Cuenta que no alquila un tractor para el arado porque perdería su contacto íntimo con la Pacha Mama (Madre Tierra, en español). “Arar es todo un ritual, que aprendí de mi abuelo Sergio y de mi padre Carlos. Ellos, por más de 80 años, utilizaron la fuerza animal para abrir los surcos de siembra. Esto se complementa con el uso de abono orgánico”.
Es sábado. Chávez y su colaboradora, María Chicaiza, llegan temprano a la chacra localizada a 8 kilómetros en línea recta desde el volcán Tungurahua.
Arrean dos toros grandes y negros.

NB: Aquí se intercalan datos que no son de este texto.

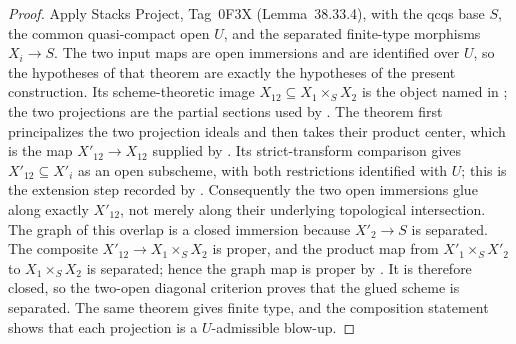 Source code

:\begin{proof}
  \leanok
  Apply Stacks Project, Tag~0F3X (Lemma~38.33.4), with the qcqs base $S$,
  the common quasi-compact open $U$, and the separated finite-type
  morphisms $X_i\to S$.  The two input maps are open immersions and are
  identified over $U$, so the hypotheses of that theorem are exactly the
  hypotheses of the present construction.  Its scheme-theoretic image
  $X_{12}\subseteq X_1\times_SX_2$ is the object named in
  ; the two projections are the partial
  sections used by
  .  The theorem first
  principalizes the two projection ideals and then takes their product
  center, which is the map $X'_{12}\to X_{12}$ supplied by
  .  Its strict-transform
  comparison gives $X'_{12}\subseteq X'_i$ as an open subscheme, with both
  restrictions identified with $U$; this is the extension step recorded by
  .  Consequently the two open
  immersions glue along exactly $X'_{12}$, not merely along their underlying
  topological intersection.  The graph of this overlap is a closed immersion
  because $X'_2\to S$ is separated.  The composite
  $X'_{12}\to X_1\times_SX_2$ is proper, and the product map from
  $X'_1\times_SX'_2$ to $X_1\times_SX_2$ is separated; hence the graph map
  is proper by
  .  It is therefore closed,
  so the two-open diagonal criterion
   proves that the glued scheme
  is separated.  The same theorem gives finite type, and the composition
  statement
   shows that each projection is a
  $U$-admissible blow-up.
\end{proof}

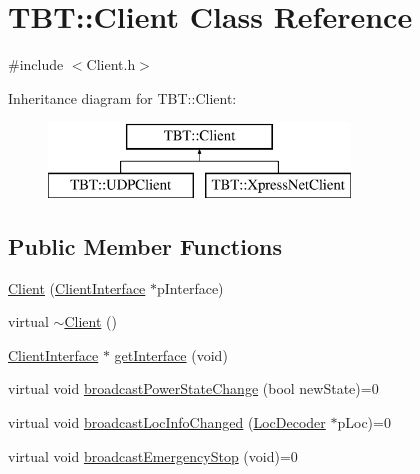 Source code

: \hypertarget{classTBT_1_1Client}{}\section{T\+BT\+:\+:Client Class Reference}
\label{classTBT_1_1Client}


{\ttfamily \#include $<$Client.\+h$>$}

Inheritance diagram for T\+BT\+:\+:Client\+:\begin{figure}[H]
\begin{center}
\leavevmode
\includegraphics[height=2.000000cm]{classTBT_1_1Client}
\end{center}
\end{figure}
\subsection*{Public Member Functions}
\begin{DoxyCompactItemize}
\item 
\hyperlink{classTBT_1_1Client_a6220a6ee1345c62986aea535e2ae202c_a6220a6ee1345c62986aea535e2ae202c}{Client} (\hyperlink{classTBT_1_1ClientInterface}{Client\+Interface} $\ast$p\+Interface)
\item 
virtual \hyperlink{classTBT_1_1Client_a34eb45b19974601b60d074ef8baf74ad_a34eb45b19974601b60d074ef8baf74ad}{$\sim$\+Client} ()
\item 
\hyperlink{classTBT_1_1ClientInterface}{Client\+Interface} $\ast$ \hyperlink{classTBT_1_1Client_a37d9a9919aa90879dbf46cf95e519259_a37d9a9919aa90879dbf46cf95e519259}{get\+Interface} (void)
\item 
virtual void \hyperlink{classTBT_1_1Client_ad64588b494ec98154ea261ed4f3b3643_ad64588b494ec98154ea261ed4f3b3643}{broadcast\+Power\+State\+Change} (bool new\+State)=0
\item 
virtual void \hyperlink{classTBT_1_1Client_aeb3b63a37edc6b95872df54a57c27a71_aeb3b63a37edc6b95872df54a57c27a71}{broadcast\+Loc\+Info\+Changed} (\hyperlink{classTBT_1_1LocDecoder}{Loc\+Decoder} $\ast$p\+Loc)=0
\item 
virtual void \hyperlink{classTBT_1_1Client_a59459df809a663bcbbb6d31fbfa09402_a59459df809a663bcbbb6d31fbfa09402}{broadcast\+Emergency\+Stop} (void)=0
\end{DoxyCompactItemize}
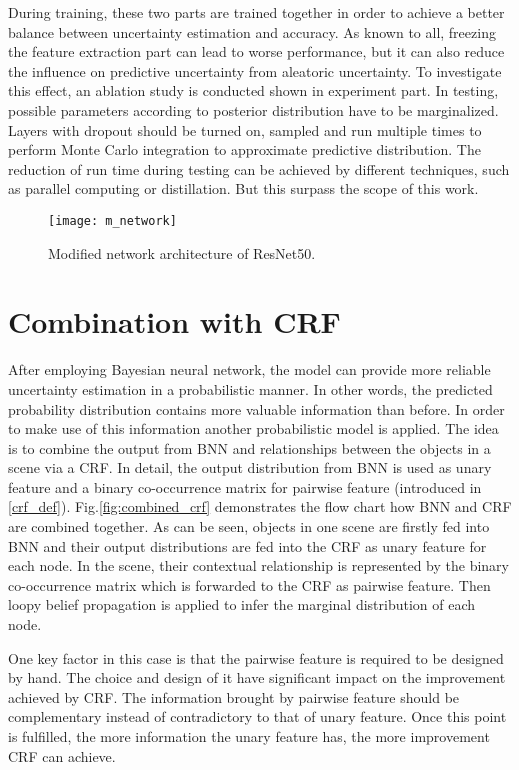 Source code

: During training, these two parts are trained together in order to achieve a better balance between uncertainty estimation and accuracy.
As known to all, freezing the feature extraction part can lead to worse performance, but it can also reduce the influence on predictive uncertainty from aleatoric uncertainty.
To investigate this effect, an ablation study is conducted shown in experiment part.
In testing, possible parameters according to posterior distribution have to be marginalized.
Layers with dropout should be turned on, sampled and run multiple times to perform Monte Carlo integration to approximate predictive distribution.
The reduction of run time during testing can be achieved by different techniques, such as parallel computing or distillation.
But this surpass the scope of this work.
\begin{figure}[H]
	\begin{center}
		\texttt{[image: m\_network]}
		\caption{Modified network architecture of ResNet50.}		
		\label{fig:modified_net}
	\end{center}
\end{figure}

\section{Combination with CRF}\label{com_crf}
After employing Bayesian neural network, the model can provide more reliable uncertainty estimation in a probabilistic manner.
In other words, the predicted probability distribution contains more valuable information than before.
In order to make use of this information another probabilistic model is applied.
The idea is to combine the output from BNN and relationships between the objects in a scene via a CRF.
In detail, the output distribution from BNN is used as unary feature and a binary co-occurrence matrix for pairwise feature (introduced in \ref{crf_def}). 
Fig.\ref{fig:combined_crf} demonstrates the flow chart how BNN and CRF are combined together.
As can be seen, objects in one scene are firstly fed into BNN and their output distributions are fed into the CRF as unary feature for each node.
In the scene, their contextual relationship is represented by the binary co-occurrence matrix which is forwarded to the CRF as pairwise feature.
Then loopy belief propagation is applied to infer the marginal distribution of each node.

One key factor in this case is that the pairwise feature is required to be designed by hand.
The choice and design of it have significant impact on the improvement achieved by CRF.
The information brought by pairwise feature should be complementary instead of contradictory to that of unary feature.
Once this point is fulfilled, the more information the unary feature has, the more improvement CRF can achieve. 

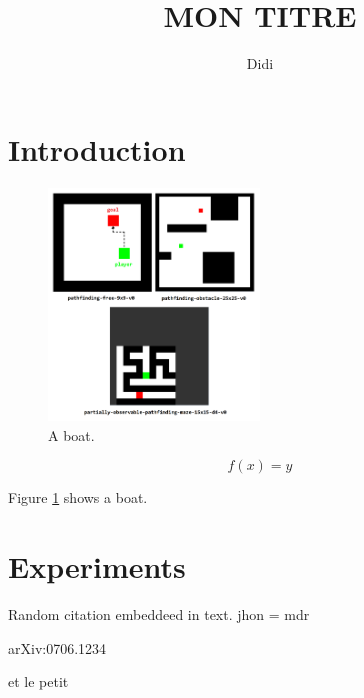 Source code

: \documentclass[12pt]{article}
\begin{document}
\title{MON TITRE}
\author{Didi}
\maketitle

\newpage
\tableofcontents
\newpage


\section{Introduction}


\begin{figure}
    \centering
    \includegraphics[width=0.5\textwidth]{env_examples.png}
    \caption{A boat.}
    \label{fig:boat1}
\end{figure}
\[
    f(x) = y
\]

Figure \ref{fig:boat1} shows a boat.


\section{Experiments}
Random citation \cite{DUMMY:1} embeddeed in text.
jhon = \cite{jhonlenon} mdr

arXiv:0706.1234


et le petit \cite{lol:1}

\newpage


 

\end{document}
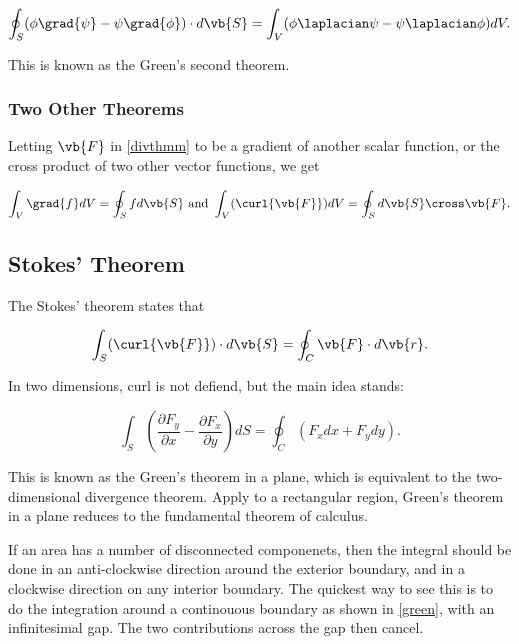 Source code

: \documentclass[english,a4paper,12pt]{report}
\begin{document}
\begin{equation}
	\oint_{S} (\phi \grad{\psi } - \psi \grad{\phi } ) \cdot d\vb{S}  = \int_{V}^{} (\phi \laplacian \psi - \psi \laplacian \phi ) dV. 
\end{equation}

This is known as the Green's second theorem.

\subsubsection{Two Other Theorems}

Letting \(\vb{F} \) in \cref{divthmm} to be a gradient of another scalar function, or the cross product of two other vector functions, we get 

\begin{equation}
	\int_{V}^{} \grad{f} dV = \oint_{S} fd\vb{S} \text { and } \int_{V}^{} (\curl{\vb{F} }) dV = \oint_{S} d\vb{S} \cross \vb{F} .     
\end{equation}

\subsection{Stokes' Theorem}
The Stokes' theorem states that 

\begin{equation} \label{stothmm} 
	\int_{S}^{} (\curl{\vb{F} } ) \cdot d\vb{S}  = \oint_{C} \vb{F} \cdot d\vb{r} .
\end{equation}

In two dimensions, curl is not defiend, but the main idea stands:

\begin{equation}
	\int_{S}^{} \left( \frac{\partial F_{y} }{\partial x} - \frac{\partial F_{x} }{\partial y}  \right) dS = \oint_{C} (F_{x} dx+F_{y} dy). 
\end{equation}

This is known as the Green's theorem in a plane, which is equivalent to the two-dimensional divergence theorem. Apply to a rectangular region, Green's theorem in a plane reduces to the fundamental theorem of calculus.

If an area has a number of disconnected componenets, then the integral should be done in an anti-clockwise direction around the exterior boundary, and in a clockwise direction on any interior boundary. The quickest way to see this is to do the integration around a continouous boundary as shown in \cref{green}, with an infinitesimal gap. The two contributions across the gap then cancel.
\end{document}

Con agilidad, los unen con un madero llamado yugo, que es ajustado a los cachos de los semovientes.
El hombre, de 65 años, dice que las reses están adiestradas para este propósito. Una vez que quedan preparados, Chávez lleva en la mano izquierda una vara de madera con una punta metálica, con la que puya a las reses para que caminen e inicia el trabajo.
Poco a poco se forman los surcos que se abren con una cuchilla de madera que está atada al yugo. La técnica de la yunta aún se emplea en la siembra en las comunidades indígenas y campesinas de Tungurahua y de Cotopaxi. Esta habilidad ancestral prehispánica se aplica como un ritual que busca proteger el espacio agrícola.
Rafael Chiliquinga, estudioso de la cultura indígena de Tungurahua, explica que esta sabiduría ya usaban las culturas prehispánicas.
De esta forma, los taitas y mamas se interrelacionaban con la Madre Tierra. El objetivo de ellos no era explotar o hacer daño, sino como una expresión de igualdad y de respeto a este ser vivo.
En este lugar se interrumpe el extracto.